Belgian Jewish organisations put tensions aside to unite in the fight against anti-Semitism
The two representative Belgian Jewish communal bodies have set aside recent tensions to issue a statement announcing increased cooperation in the fight against anti-Semitism and “calls for the boycott and delegitimisation of the State of Israel”.
According to a joint statement by the French-speaking umbrella group the Committee for the Coordination of Belgian Jewish Organisations (CCOJB) and the Flemish Forum of Jewish Organisations (FJO) on Tuesday, presidents of both groups met in Antwerp last week to “reaffirm their strong determination to fight against increasingly resurgent anti-Semitism”.
In May, the two organisations were forced to deflect allegations of a rift after press reports juxtaposed the contrasting responses of the Brussels-based CCOJB and the Antwerp-based FJO to the decision earlier this year of the Belgian government to vote with Austria as the sole EU member states in favour of a UN-led investigation into Israeli West Bank settlements.
Whilst CCOJB Maurice Sosnowksi met with a Belgian foreign ministry official “to demand an explanation as to this incomprehensible vote for the Jewish community of Belgium, both French and Flemish”, in its capacity as “a democratic association representing all strands of political opinion in the Jewish community”, the FJO released an independent statement, condemning the official Belgian stance and saying “the Jewish community was shocked and appalled” by the vote.

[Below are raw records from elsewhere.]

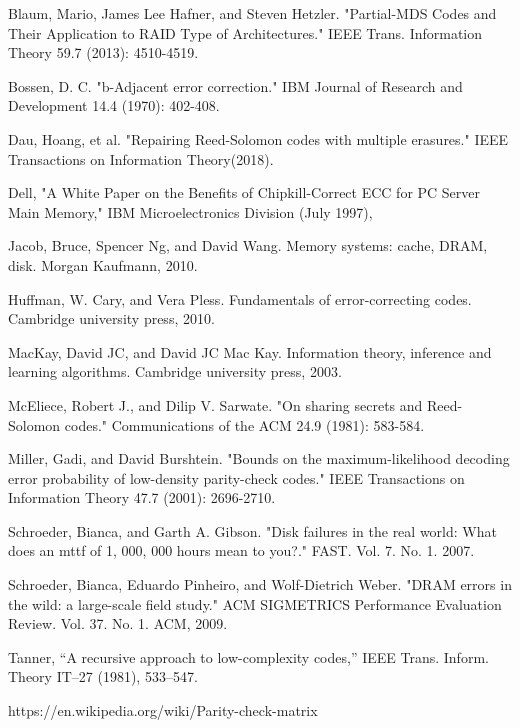 \documentclass[letterpaper, 10 pt, conference]{ieeeconf}
\begin{document}
\begin{thebibliography}{99}

 Blaum, Mario, James Lee Hafner, and Steven Hetzler. "Partial-MDS Codes and Their Application to RAID Type of Architectures." IEEE Trans. Information Theory 59.7 (2013): 4510-4519.​

 Bossen, D. C. "b-Adjacent error correction." IBM Journal of Research and Development 14.4 (1970): 402-408.​

 Dau, Hoang, et al. "Repairing Reed-Solomon codes with multiple erasures." IEEE Transactions on Information Theory(2018).​

 Dell, "A White Paper on the Benefits of Chipkill-Correct ECC for PC Server Main Memory," IBM Microelectronics Division (July 1997),​

 Jacob, Bruce, Spencer Ng, and David Wang. Memory systems: cache, DRAM, disk. Morgan Kaufmann, 2010.​

 Huffman, W. Cary, and Vera Pless. Fundamentals of error-correcting codes. Cambridge university press, 2010.​

 MacKay, David JC, and David JC Mac Kay. Information theory, inference and learning algorithms. Cambridge university press, 2003.

 McEliece, Robert J., and Dilip V. Sarwate. "On sharing secrets and Reed-Solomon codes." Communications of the ACM 24.9 (1981): 583-584.

 Miller, Gadi, and David Burshtein. "Bounds on the maximum-likelihood decoding error probability of low-density parity-check codes." IEEE Transactions on Information Theory 47.7 (2001): 2696-2710.​

 Schroeder, Bianca, and Garth A. Gibson. "Disk failures in the real world: What does an mttf of 1, 000, 000 hours mean to you?." FAST. Vol. 7. No. 1. 2007.​

 Schroeder, Bianca, Eduardo Pinheiro, and Wolf-Dietrich Weber. "DRAM errors in the wild: a large-scale field study." ACM SIGMETRICS Performance Evaluation Review. Vol. 37. No. 1. ACM, 2009.

 Tanner, “A recursive approach to low-complexity codes,” IEEE Trans. Inform. Theory
IT–27 (1981), 533–547.

 https://en.wikipedia.org/wiki/Parity-check-matrix

\end{thebibliography}
\end{document}

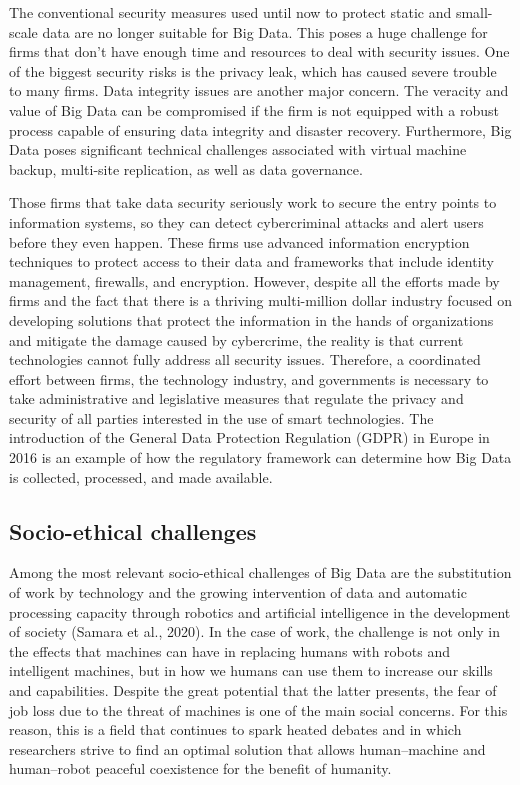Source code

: \documentclass[
  letterpaper,
  DIV=11,
  numbers=noendperiod]{scrreprt}
\begin{document}
The conventional security measures used until now to protect static and
small-scale data are no longer suitable for Big Data. This poses a huge
challenge for firms that don't have enough time and resources to deal
with security issues. One of the biggest security risks is the privacy
leak, which has caused severe trouble to many firms. Data integrity
issues are another major concern. The veracity and value of Big Data can
be compromised if the firm is not equipped with a robust process capable
of ensuring data integrity and disaster recovery. Furthermore, Big Data
poses significant technical challenges associated with virtual machine
backup, multi-site replication, as well as data governance.

Those firms that take data security seriously work to secure the entry
points to information systems, so they can detect cybercriminal attacks
and alert users before they even happen. These firms use advanced
information encryption techniques to protect access to their data and
frameworks that include identity management, firewalls, and encryption.
However, despite all the efforts made by firms and the fact that there
is a thriving multi-million dollar industry focused on developing
solutions that protect the information in the hands of organizations and
mitigate the damage caused by cybercrime, the reality is that current
technologies cannot fully address all security issues. Therefore, a
coordinated effort between firms, the technology industry, and
governments is necessary to take administrative and legislative measures
that regulate the privacy and security of all parties interested in the
use of smart technologies. The introduction of the General Data
Protection Regulation (GDPR) in Europe in 2016 is an example of how the
regulatory framework can determine how Big Data is collected, processed,
and made available.

\hypertarget{socio-ethical-challenges}{%
\subsection{Socio-ethical challenges}\label{socio-ethical-challenges}}

Among the most relevant socio-ethical challenges of Big Data are the
substitution of work by technology and the growing intervention of data
and automatic processing capacity through robotics and artificial
intelligence in the development of society (Samara et al., 2020). In the
case of work, the challenge is not only in the effects that machines can
have in replacing humans with robots and intelligent machines, but in
how we humans can use them to increase our skills and capabilities.
Despite the great potential that the latter presents, the fear of job
loss due to the threat of machines is one of the main social concerns.
For this reason, this is a field that continues to spark heated debates
and in which researchers strive to find an optimal solution that allows
human--machine and human--robot peaceful coexistence for the benefit of
humanity.
\end{document}
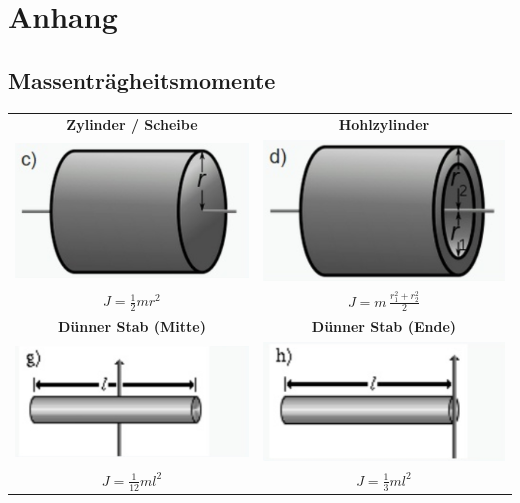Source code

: \section{Anhang}


\subsection{Massenträgheitsmomente} %
\label{Massenträgheitsmomente}

\begin{center}
\begin{tabular}{| c | c |}
\hline
\textbf{Zylinder / Scheibe} & \textbf{Hohlzylinder} \\
\includegraphics[width=0.35\linewidth]{Bilder/Wellen-Optik/J_zylinder} & \includegraphics[width=0.35\linewidth]{Bilder/Wellen-Optik/J_hohlzylinder} \\
$J = \frac{1}{2} m r^2$ & $J = m \, \frac{r_1^2 + r_2^2}{2}$ \\
\hline
\textbf{Dünner Stab (Mitte)} & \textbf{Dünner Stab (Ende)} \\
\includegraphics[width=0.35\linewidth]{Bilder/Wellen-Optik/J_duenner_stab_mitte} & \includegraphics[width=0.35\linewidth]{Bilder/Wellen-Optik/J_duenner_stab_ende} \\
$J = \frac{1}{12} m l^2$ & $J = \frac{1}{3} m l^2$ \\

\end{tabular}
\end{center}
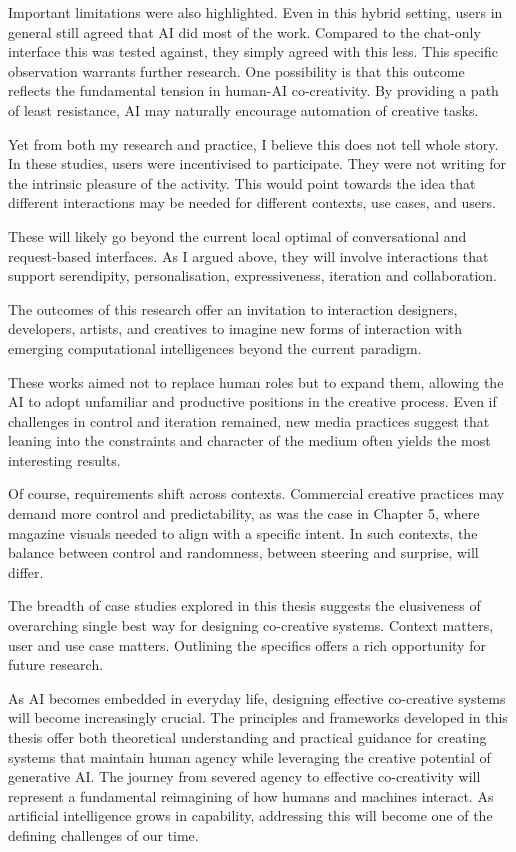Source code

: Important limitations were also highlighted. Even in this hybrid setting, users in general still agreed that AI did most of the work. Compared to the chat-only interface this was tested against, they simply agreed with this less. This specific observation warrants further research. One possibility is that this outcome reflects the fundamental tension in human-AI co-creativity. By providing a path of least resistance, AI may naturally encourage automation of creative tasks.

Yet from both my research and practice, I believe this does not tell whole story. In these studies, users were incentivised to participate. They were not writing for the intrinsic pleasure of the activity. This would point towards the idea that different interactions may be needed for different contexts, use cases, and users. 

These will likely go beyond the current local optimal of conversational and request-based interfaces. As I argued above, they will involve interactions that support serendipity, personalisation, expressiveness, iteration and collaboration.

The outcomes of this research offer an invitation to interaction designers, developers, artists, and creatives to imagine new forms of interaction with emerging computational intelligences beyond the current paradigm. 

These works aimed not to replace human roles but to expand them, allowing the AI to adopt unfamiliar and productive positions in the creative process. Even if challenges in control and iteration remained, new media practices suggest that leaning into the constraints and character of the medium often yields the most interesting results.

Of course, requirements shift across contexts. Commercial creative practices may demand more control and predictability, as was the case in Chapter 5, where magazine visuals needed to align with a specific intent. In such contexts, the balance between control and randomness, between steering and surprise, will differ. 

The breadth of case studies explored in this thesis suggests the elusiveness of overarching single best way for designing co-creative systems. Context matters, user and use case matters. Outlining the specifics offers a rich opportunity for future research. 

As AI becomes embedded in everyday life, designing effective co-creative systems will become increasingly crucial. The principles and frameworks developed in this thesis offer both theoretical understanding and practical guidance for creating systems that maintain human agency while leveraging the creative potential of generative AI. The journey from severed agency to effective co-creativity will represent a fundamental reimagining of how humans and machines interact. As artificial intelligence grows in capability, addressing this will become one of the defining challenges of our time.
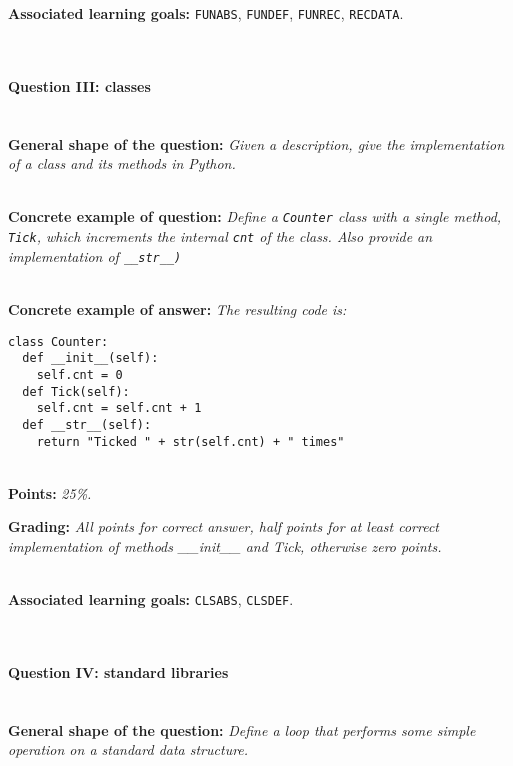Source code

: \textbf{Associated learning goals:} \texttt{FUNABS}, \texttt{FUNDEF}, \texttt{FUNREC}, \texttt{RECDATA}.

\ \\ 

\paragraph{Question III: classes} \ \\

\textbf{General shape of the question:} \textit{Given a description, give the implementation of a class and its methods in Python.}

\ \\ 

\textbf{Concrete example of question:} \textit{Define a \texttt{Counter} class with a single method, \texttt{Tick}, which increments the internal \texttt{cnt} of the class. Also provide an implementation of \texttt{\_\_str\_\_)}}

\ \\ 

\textbf{Concrete example of answer:} \textit{The resulting code is:}

\begin{lstlisting}
class Counter:
  def __init__(self):
    self.cnt = 0
  def Tick(self):
    self.cnt = self.cnt + 1
  def __str__(self):
    return "Ticked " + str(self.cnt) + " times"
\end{lstlisting}

\ \\ 

\textbf{Points:} \textit{25\%.}


\textbf{Grading:} \textit{All points for correct answer, half points for at least correct implementation of methods \_\_init\_\_ and Tick, otherwise zero points.}

\ \\ 

\textbf{Associated learning goals:} \texttt{CLSABS}, \texttt{CLSDEF}.

\ \\

\paragraph{Question IV: standard libraries} \ \\

\textbf{General shape of the question:} \textit{Define a loop that performs some simple operation on a standard data structure.}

There were also recent reports of an alleged divide between the two groups over how to commemorate Belgian Holocaust victims, after the FJO objected to planned memorial cobblestones being placed across Antwerp to mark the former residences of Holocaust victims, with chairman Eli Ringer saying that “cobblestones are placed per request and cost hundreds of dollars. Not everyone can afford them,” adding that the issue is that “commemoration must be inclusive”.
Meanwhile, Belgian Jewish weekly Joods Actueel reported Sosnowski as responding to such claims in correspondence that “Antwerp’s Jews today are not the ones who lost their parents and grandparents”, adding in a statement that the “main issue (is that) there is no better way to commemorate those who were deported”.
Whilst the CCOJB officially represents the entire Belgian Jewish community, the creation in 1993 of a separate body to represent the Jewish community in the Flemish-speaking part of Belgium but also the more Orthodox Jews of Antwerp is seen by many as a natural step in the process of political representation.
Committing in Tuesday’s statement to meet on a monthly basis, the two groups called on “public, political and academic authorities to rapidly reinforce education on the subject (of incitement and anti-Semitism) and the judicial system to be exemplary (in prosecuting perpetrators)”.